With eight more days of the Federal election campaign, Labor will promise a bigger surplus than the Coalition.

Or are they the collateral damage that has been overlooked?

When it comes to Labor's proposal to abolish refundable franking credits, small businesses, operating through a company structure, join the list of those who may be negatively impacted.

So, let's start at the beginning. What are franking credits, and should they be refundable?

Here's a simple way to explain them.

​A business owner runs her business as a sole trader. She earns $20,000 in profit and pays tax on this. As the tax-free threshold is close to $20,000, she pays no tax on the income and banks $20,000 in her bank account.​​She decides to instead run her business through a company for a number of reasons. She earns the same $20,000 in profit and the company pays about 30 per cent tax on the profit, being $6000. She is left with $14,000 in cash and pays this as a dividend to herself.

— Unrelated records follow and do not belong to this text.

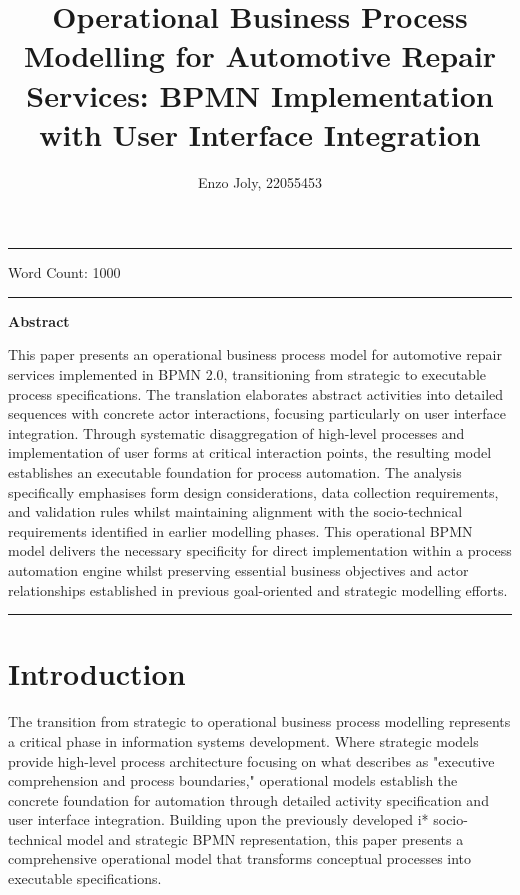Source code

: \documentclass[14pt,a4paper]{article}
\title{Operational Business Process Modelling for Automotive Repair Services: BPMN Implementation with User Interface Integration}
\author{Enzo Joly, 22055453}
\date{}
\begin{document}
\maketitle

\hrule

\vspace{3em}

Word Count: 1000

\vspace{3em}
\hrule

\vspace{2em}
\textbf{Abstract}
\vspace{1em}

This paper presents an operational business process model for automotive repair services implemented in BPMN 2.0, transitioning from strategic to executable process specifications. The translation elaborates abstract activities into detailed sequences with concrete actor interactions, focusing particularly on user interface integration. Through systematic disaggregation of high-level processes and implementation of user forms at critical interaction points, the resulting model establishes an executable foundation for process automation. The analysis specifically emphasises form design considerations, data collection requirements, and validation rules whilst maintaining alignment with the socio-technical requirements identified in earlier modelling phases. This operational BPMN model delivers the necessary specificity for direct implementation within a process automation engine whilst preserving essential business objectives and actor relationships established in previous goal-oriented and strategic modelling efforts.

\vspace{3em}
\hrule

\thispagestyle{empty}

\newpage

\tableofcontents
{}

\newpage


\section{Introduction}

The transition from strategic to operational business process modelling represents a critical phase in information systems development. Where strategic models provide high-level process architecture focusing on what \textit{\parencite[p. 213]{Allweyer2016}} describes as "executive comprehension and process boundaries," operational models establish the concrete foundation for automation through detailed activity specification and user interface integration. Building upon the previously developed i* socio-technical model and strategic BPMN representation, this paper presents a comprehensive operational model that transforms conceptual processes into executable specifications.
\end{document}
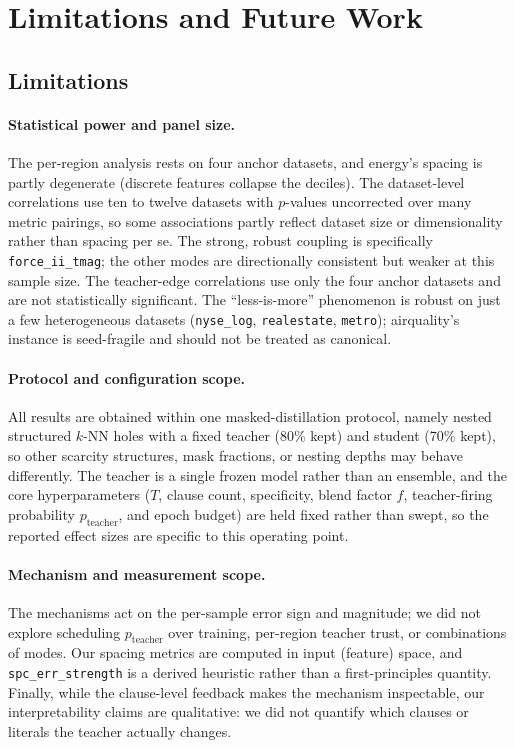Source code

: \section{Limitations and Future Work}
\label{sec:limitations}

\subsection{Limitations}

\paragraph{Statistical power and panel size.}
The per-region analysis rests on four anchor datasets, and energy's spacing is partly
degenerate (discrete features collapse the deciles). The dataset-level correlations use
ten to twelve datasets with $p$-values uncorrected over many metric pairings, so some
associations partly reflect dataset size or dimensionality rather than spacing per se. The
strong, robust coupling is specifically \texttt{force\_ii\_tmag}; the other modes are
directionally consistent but weaker at this sample size. The teacher-edge correlations use
only the four anchor datasets and are not statistically significant. The ``less-is-more''
phenomenon is robust on just a few heterogeneous datasets (\texttt{nyse\_log},
\texttt{realestate}, \texttt{metro}); airquality's instance is seed-fragile and should not
be treated as canonical.

\paragraph{Protocol and configuration scope.}
All results are obtained within one masked-distillation protocol, namely nested structured
$k$-NN holes with a fixed teacher (80\% kept) and student (70\% kept), so other scarcity
structures, mask fractions, or nesting depths may behave differently. The teacher is a
single frozen model rather than an ensemble, and the core hyperparameters ($T$, clause
count, specificity, blend factor $f$, teacher-firing probability $p_{\text{teacher}}$, and
epoch budget) are held fixed rather than swept, so the reported effect sizes are specific
to this operating point.

\paragraph{Mechanism and measurement scope.}
The mechanisms act on the per-sample error sign and magnitude; we did not explore
scheduling $p_{\text{teacher}}$ over training, per-region teacher trust, or combinations of
modes. Our spacing metrics are computed in input (feature) space, and \texttt{spc\_err\_strength}
is a derived heuristic rather than a first-principles quantity. Finally, while the
clause-level feedback makes the mechanism inspectable, our interpretability claims are
qualitative: we did not quantify which clauses or literals the teacher actually changes.

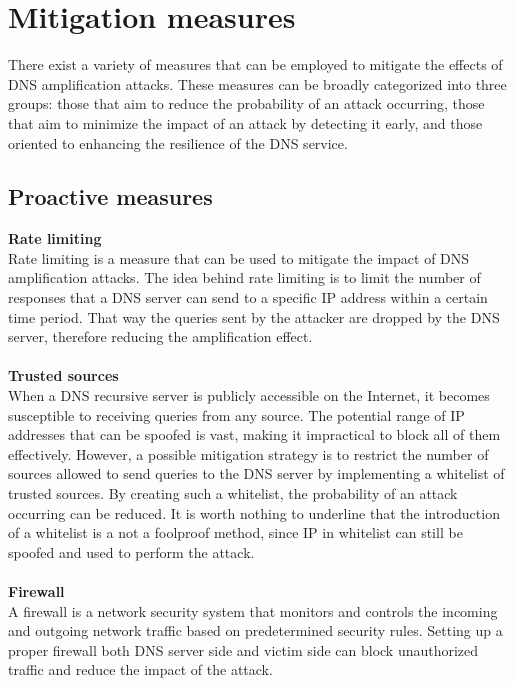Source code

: \section{Mitigation measures}
There exist a variety of measures that can be employed to mitigate the effects of DNS amplification attacks. 
These measures can be broadly categorized into three groups: those that aim to reduce the probability of an attack occurring, 
those that aim to minimize the impact of an attack by detecting it early, and those oriented to enhancing the resilience of the DNS service.

\subsection{Proactive measures}
\textbf{Rate limiting}\\
Rate limiting is a measure that can be used to mitigate the impact of DNS amplification attacks. The idea behind rate limiting is to limit 
the number of responses that a DNS server can send to a specific IP address within a certain time period. That way the queries sent
by the attacker are dropped by the DNS server, therefore reducing the amplification effect.\\
\\
\textbf{Trusted sources}\\
When a DNS recursive server is publicly accessible on the Internet, it becomes susceptible to receiving queries from any source. 
The potential range of IP addresses that can be spoofed is vast, making it impractical to block all of them effectively. However, a 
possible mitigation strategy is to restrict the number of sources allowed to send queries to the DNS server by implementing a whitelist of trusted 
sources. By creating such a whitelist, the probability of an attack occurring can be reduced. It is worth nothing to underline that 
the introduction of a whitelist is a not a foolproof method, since IP in whitelist can still be spoofed and used to perform the attack.\\
\\
\textbf{Firewall}\\
A firewall is a network security system that monitors and controls the incoming and outgoing network traffic based on predetermined security
rules. Setting up a proper firewall both DNS server side and victim side can block unauthorized traffic and reduce the impact of the attack.

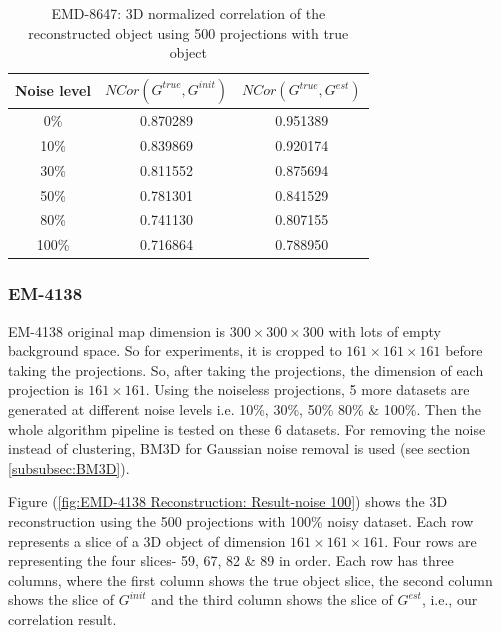\documentclass[twoside]{iitbreport}
\begin{document}
\begin{table}[H]
    \centering
     \begin{tabular}{||c c c||} 
             \hline
             Noise level & $ NCor(G^{true},G^{init})$  &  $NCor(G^{true},G^{est})$ \\
             \hline\hline
            0\%  & 0.870289 & 0.951389 \\
            \hline
            10\% & 0.839869 & 0.920174	 \\
            \hline
            30\% & 0.811552 & 0.875694    \\
            \hline
            50\% & 0.781301 & 0.841529 \\
            \hline
            80\% & 0.741130 & 0.807155 \\
            \hline
            100\%& 0.716864 & 0.788950 \\[1ex] 
            \hline
    \end{tabular}
    \captionsetup{justification=centering}
    \caption{EMD-8647: 3D normalized correlation of the reconstructed object using 500 projections with true object }
    \label{tbl:our_arp_8647_result-3d-correlation}
\end{table}

\subsubsection{\textbf{EM-4138}}

EM-4138 original map dimension is $300\times300\times300$  with lots of empty background space. So for experiments, it is cropped to $161\times161\times161$ before taking the projections. So, after taking the projections, the dimension of each projection is $161\times161$. Using the noiseless projections, 5 more datasets are generated at different noise levels i.e. 10\%, 30\%, 50\% 80\% \& 100\%. Then the whole algorithm pipeline is tested on these 6 datasets. For removing the noise instead of clustering, BM3D for Gaussian noise removal is used (see section \ref{subsubsec:BM3D}). 

Figure (\ref{fig:EMD-4138 Reconstruction: Result-noise 100}) shows the 3D reconstruction using the 500 projections with 100\% noisy dataset. Each row represents a slice of a 3D object of dimension $161\times161\times161$. Four rows are representing the four slices- 59, 67, 82 \& 89 in order. Each row has three columns, where the first column shows the true object slice, the second column shows the slice of $G^{init}$ and the third column shows the slice of $G^{est}$, i.e., our correlation result.
\end{document}
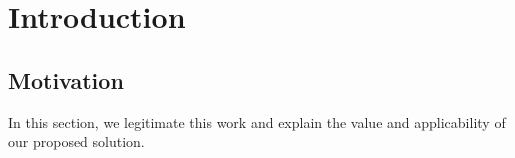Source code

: \chapter{Introduction}
\label{sec:introduction}

\section{Motivation}
In this section, we legitimate this work and explain the value and applicability of our proposed solution.
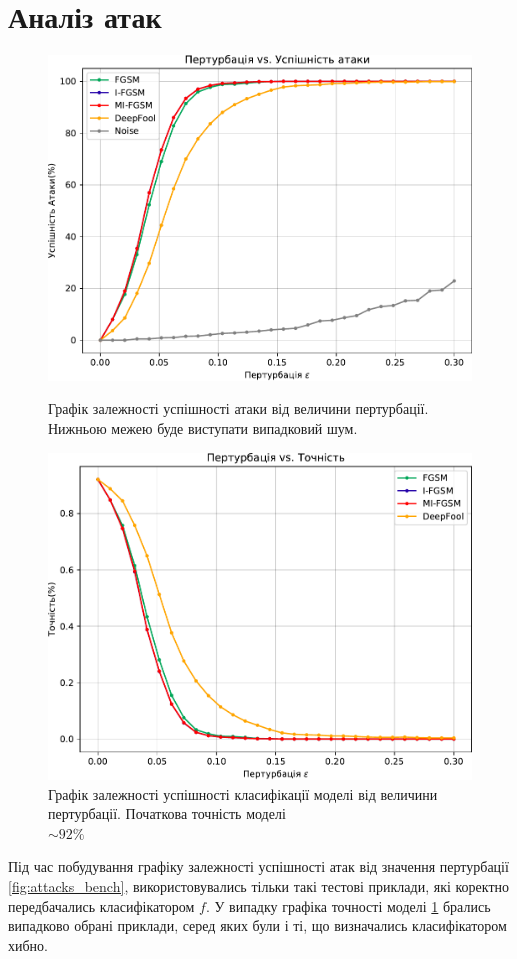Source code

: \documentclass[a4paper,14pt]{extreport}
\begin{document}
	\section{Аналіз атак}
	
	\begin{figure}[!htb]
		\includegraphics[width=1\textwidth]{resources/attacks_bench_8_6.pdf}
		\caption{Графік залежності успішності атаки від величини пертурбації. Нижньою межею буде виступати випадковий шум. }
		\label{fig:attacks_bench}
		\endminipage\hfill
		\includegraphics[width=1\textwidth]{resources/defenses_bench_8_6.pdf}
		\caption{Графік залежності успішності класифікації моделі від величини пертурбації. Початкова точність моделі \\ $\sim 92\%$}
		\label{fig:defenses_bench}
		\endminipage
	\end{figure}
	Під час побудування графіку залежності успішності атак від значення пертурбації \ref{fig:attacks_bench}, використовувались тільки такі тестові приклади, які коректно передбачались класифікатором $f$. У випадку графіка точності моделі \ref{fig:defenses_bench} брались випадково обрані приклади, серед яких були і ті, що визначались класифікатором хибно.
	
\end{document}
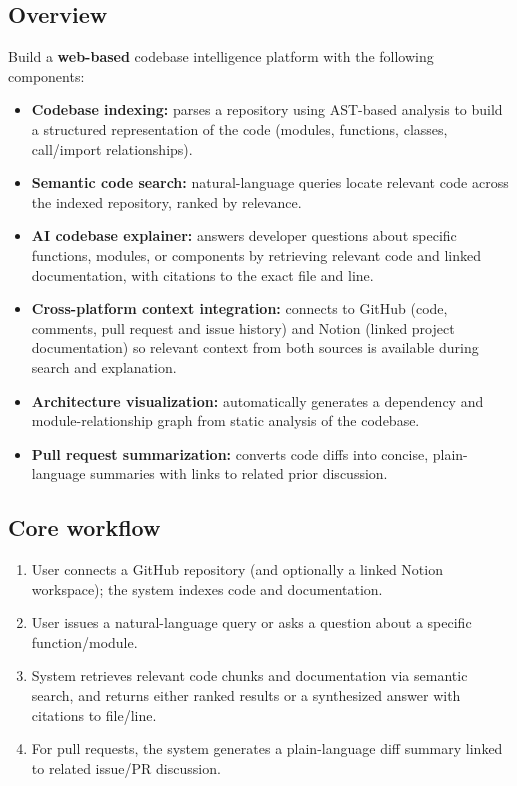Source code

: \documentclass[11pt,a4paper]{article}
\begin{document}
\subsection{Overview}
Build a \textbf{web-based} codebase intelligence platform with the following components:
\begin{itemize}[leftmargin=0.7cm]
    \item \textbf{Codebase indexing:} parses a repository using AST-based analysis to build a structured representation of the code (modules, functions, classes, call/import relationships).
    \item \textbf{Semantic code search:} natural-language queries locate relevant code across the indexed repository, ranked by relevance.
    \item \textbf{AI codebase explainer:} answers developer questions about specific functions, modules, or components by retrieving relevant code and linked documentation, with citations to the exact file and line.
    \item \textbf{Cross-platform context integration:} connects to GitHub (code, comments, pull request and issue history) and Notion (linked project documentation) so relevant context from both sources is available during search and explanation.
    \item \textbf{Architecture visualization:} automatically generates a dependency and module-relationship graph from static analysis of the codebase.
    \item \textbf{Pull request summarization:} converts code diffs into concise, plain-language summaries with links to related prior discussion.
\end{itemize}

\subsection{Core workflow}
\begin{enumerate}[leftmargin=0.7cm]
    \item User connects a GitHub repository (and optionally a linked Notion workspace); the system indexes code and documentation.
    \item User issues a natural-language query or asks a question about a specific function/module.
    \item System retrieves relevant code chunks and documentation via semantic search, and returns either ranked results or a synthesized answer with citations to file/line.
    \item For pull requests, the system generates a plain-language diff summary linked to related issue/PR discussion.
\end{enumerate}
\end{document}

In her tax return, she needs to gross up her income back to the original profit of $20,000 ($14,000 in dividends plus a credit of $6,000).​​As the tax-free threshold is close to $20,000, again, she pays no tax on the income and banks $14,000 in cash dividends plus a refundable credit of $6000. She banks a total of $20,000. Under both scenarios, the amount banked is the same.​​Based on this approach, company tax should be regarded as a withholding tax, similar to how employers withhold tax on employees' wages.​​*However, under Labor's policy to abolished refundable credits, the business owner operating through the company structure will only receive the cash dividend of $14,000 and lose the refundable credit of $6000.*​​*Effectively she will pay 30 per cent tax, even though she earns under the tax-free threshold.*​​Now while we can appreciate that business owners won't always make a profit of $20,000, even at a $60,000 profit, the business owner operating through a company would end up with less cash, should Labor abolish refundable franking credits.​​Increase the profit to $200,000 and under Labor's proposed change, both the sole trader and the company-operated business owner are now in the same position when it comes to their overall tax and cash banked.​

So, does it make sense to give the more profitable business owner the franking credit benefit, but deny the same benefit to the struggling business owner?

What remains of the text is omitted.